## Given data:
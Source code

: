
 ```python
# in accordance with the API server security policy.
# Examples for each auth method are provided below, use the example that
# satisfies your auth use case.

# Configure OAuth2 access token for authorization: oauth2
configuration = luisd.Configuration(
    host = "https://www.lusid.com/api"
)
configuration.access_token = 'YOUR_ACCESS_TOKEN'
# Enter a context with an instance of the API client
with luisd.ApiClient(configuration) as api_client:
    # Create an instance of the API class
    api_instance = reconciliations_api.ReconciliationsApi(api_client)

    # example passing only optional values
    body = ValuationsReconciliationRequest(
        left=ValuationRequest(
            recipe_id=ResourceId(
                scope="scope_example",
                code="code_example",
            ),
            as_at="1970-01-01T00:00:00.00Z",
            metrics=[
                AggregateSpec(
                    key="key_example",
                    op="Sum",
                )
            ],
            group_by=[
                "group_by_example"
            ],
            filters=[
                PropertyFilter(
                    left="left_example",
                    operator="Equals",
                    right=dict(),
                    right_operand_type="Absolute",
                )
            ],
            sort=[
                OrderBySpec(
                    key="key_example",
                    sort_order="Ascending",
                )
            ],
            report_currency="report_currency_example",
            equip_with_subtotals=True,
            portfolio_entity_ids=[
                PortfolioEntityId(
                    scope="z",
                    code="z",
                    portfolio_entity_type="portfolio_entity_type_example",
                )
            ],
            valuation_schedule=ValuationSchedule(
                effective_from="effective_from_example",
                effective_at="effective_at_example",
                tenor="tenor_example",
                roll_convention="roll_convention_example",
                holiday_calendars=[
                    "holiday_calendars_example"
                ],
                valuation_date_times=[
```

## Task item:
Exactness is what counts here: write out every record again.

## Task result:
Source code

:
 ```python
# in accordance with the API server security policy.
# Examples for each auth method are provided below, use the example that
# satisfies your auth use case.

# Configure OAuth2 access token for authorization: oauth2
configuration = luisd.Configuration(
    host = "https://www.lusid.com/api"
)
configuration.access_token = 'YOUR_ACCESS_TOKEN'
# Enter a context with an instance of the API client
with luisd.ApiClient(configuration) as api_client:
    # Create an instance of the API class
    api_instance = reconciliations_api.ReconciliationsApi(api_client)

    # example passing only optional values
    body = ValuationsReconciliationRequest(
        left=ValuationRequest(
            recipe_id=ResourceId(
                scope="scope_example",
                code="code_example",
            ),
            as_at="1970-01-01T00:00:00.00Z",
            metrics=[
                AggregateSpec(
                    key="key_example",
                    op="Sum",
                )
            ],
            group_by=[
                "group_by_example"
            ],
            filters=[
                PropertyFilter(
                    left="left_example",
                    operator="Equals",
                    right=dict(),
                    right_operand_type="Absolute",
                )
            ],
            sort=[
                OrderBySpec(
                    key="key_example",
                    sort_order="Ascending",
                )
            ],
            report_currency="report_currency_example",
            equip_with_subtotals=True,
            portfolio_entity_ids=[
                PortfolioEntityId(
                    scope="z",
                    code="z",
                    portfolio_entity_type="portfolio_entity_type_example",
                )
            ],
            valuation_schedule=ValuationSchedule(
                effective_from="effective_from_example",
                effective_at="effective_at_example",
                tenor="tenor_example",
                roll_convention="roll_convention_example",
                holiday_calendars=[
                    "holiday_calendars_example"
                ],
                valuation_date_times=[
```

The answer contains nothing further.